Active learning framework method for entity alignment

文档序号：1964430 发布日期：2021-12-14 浏览：19次中文

阅读说明：本技术 一种实体对齐的主动学习框架方法 (Active learning framework method for entity alignment ) 是由刘宇张鑫赵哲焕刘学壮陈鹏于 2021-09-17 设计创作，主要内容包括：本发明提出一种实体对齐的主动学习框架方法,从缩小实体对齐的范围出发,考虑生产环境中缺少标签数据的问题,使用多角度的两个学习引擎相互对抗和增强的方式,对模型进行训练,以完成实体对齐任务。该方法主要包括：实体分块、训练集生成、主动学习过程和候选集生成与预测。主动学习过程中包含对实体的不同侧重的模型,可以分别考虑实体的属性和关系。同时对无标签数据的指标难以测量问题,提出使用继续训练这一方式进行补足,从而满足实体对齐模型在不损失性能的同时在无标签数据的情况下的应用。(The invention provides an active learning framework method for entity alignment, which is used for training a model by using a mode that two learning engines at multiple angles resist each other and are enhanced from the viewpoint of reducing the range of entity alignment and considering the problem of label data lack in a production environment so as to complete an entity alignment task. The method mainly comprises the following steps: the method comprises the steps of entity blocking, training set generation, active learning process and candidate set generation and prediction. The active learning process includes models of different emphasis on entities, and attributes and relationships of the entities can be considered respectively. Meanwhile, for the problem that indexes of the label-free data are difficult to measure, the method of continuous training is provided for complementing, so that the application of the entity alignment model under the condition of the label-free data is met without losing the performance.)

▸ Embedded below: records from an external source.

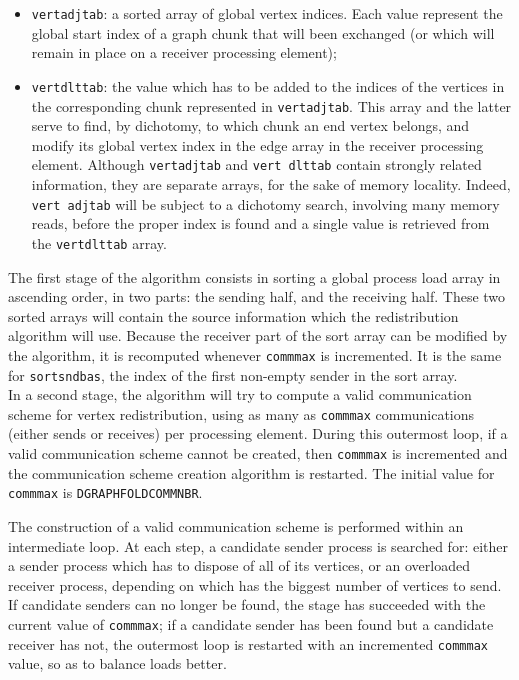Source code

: \begin{itemize}
\texttt{vertadjnbr}: for receiver processes only, the number of
elements in the dichotomy array \texttt{vert\lbt adj\lbt tab};
\item
\texttt{vertadjtab}: a sorted array of global vertex indices. Each
value represent the global start index of a graph chunk that will
been exchanged (or which will remain in place on a receiver processing
element);
\item
\texttt{vertdlttab}: the value which has to be added to the indices
of the vertices in the corresponding chunk represented in
\texttt{vert\lbt adj\lbt tab}. This array and the latter serve to find,
by dichotomy, to which chunk an end vertex belongs, and modify its
global vertex index in the edge array in the receiver processing
element. Although \texttt{vert\lbt adj\lbt tab} and \texttt{vert\lbt
dlt\lbt tab} contain strongly related information, they are separate
arrays, for the sake of memory locality. Indeed, \texttt{vert\lbt
adj\lbt tab} will be subject to a dichotomy search, involving many
memory reads, before the proper index is found and a single value is
retrieved from the \texttt{vert\lbt dlt\lbt tab} array.
\end{itemize}

The first stage of the algorithm consists in sorting a global process
load array in ascending order, in two parts: the sending half, and the
receiving half. These two sorted arrays will contain the source
information which the redistribution algorithm will use. Because the
receiver part of the sort array can be modified by the algorithm, it
is recomputed whenever \texttt{commmax} is incremented. It is the same
for \texttt{sort\lbt snd\lbt bas}, the index of the first non-empty
sender in the sort array.
\\

In a second stage, the algorithm will try to compute a valid
communication scheme for vertex redistribution, using as many as
\texttt{commmax} communications (either sends or receives) per
processing element. During this outermost loop, if a valid
communication scheme cannot be created, then \texttt{commmax} is
incremented and the communication scheme creation algorithm is
restarted. The initial value for \texttt{commmax} is
\texttt{DGRAPH\lbt FOLD\lbt COMM\lbt NBR}.

The construction of a valid communication scheme is performed within
an intermediate loop. At each step, a candidate sender process is
searched for: either a sender process which has to dispose of all of
its vertices, or an overloaded receiver process, depending on which
has the biggest number of vertices to send. If candidate senders can
no longer be found, the stage has succeeded with the current value of
\texttt{commmax}; if a candidate sender has been found but a candidate
receiver has not, the outermost loop is restarted with an incremented
\texttt{commmax} value, so as to balance loads better.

1. An active learning framework method for entity alignment, comprising the steps of:

s1, entity blocking:

firstly, carrying out rough matching on the entity according to the relevant information of the entity on the input entity set; screening out potential matched entity pairs from all the entity pairs as candidate items; setting block functions for the block, wherein each block function determines one block, and entity pairs are stored in the blocks and may exist in different blocks simultaneously;

s2, training set generation:

selecting a part of entity pairs from each block according to the result of entity block division, generating a part of entity pairs in a random matching mode, and then forming a training set, namely a label-free data set, to be input into the active learning process by the two parts of entity pairs together;

s3, active learning process:

setting different learning engines according to different scenes, namely emphasizing different classifier models; when the relationship information of the entity is missing or sparse, two models based on the attributes are set as learning engines; when the relationship or attribute information of the entity is perfect, setting an attribute-based model and a relationship-based model as learning engines;

then, submitting some entity pairs which are most conflicted in the prediction results of the learning engine to a training set to an expert to judge whether to add the entity pairs into the labeled sample set; according to the idea of collaborative training, in the results of attribute-based model and relationship-based model prediction, directly taking the entity pair with consistent prediction as the labeling data and adding the labeling data into a labeling sample set; finally, training a learning engine and updating a training set according to the labeled sample set;

s4, candidate set generation and prediction:

determining which block is a candidate set to be predicted finally by using a branch-and-bound algorithm and taking the maximum regular coverage and the minimum data size as targets according to the partitioning of the entity in the step S1 and the labeled sample set obtained in the step S3; then, the two learning engines predict the candidate set, and the two results are merged to obtain a final prediction result;

s5, the expert examines the entity alignment result, if the result is not satisfactory, the expert returns to the active learning process of the step S1, the steps S1 to S4 are repeated, the training is continued, the learning engine loads the parameters when the last training is stopped, and the training set is consistent with the training set when the training is stopped; after some data are marked, the learning engine obtains new learning data, predicts a new candidate set and then the expert reviews the new learning data; such a process is cycled until the results are satisfactory.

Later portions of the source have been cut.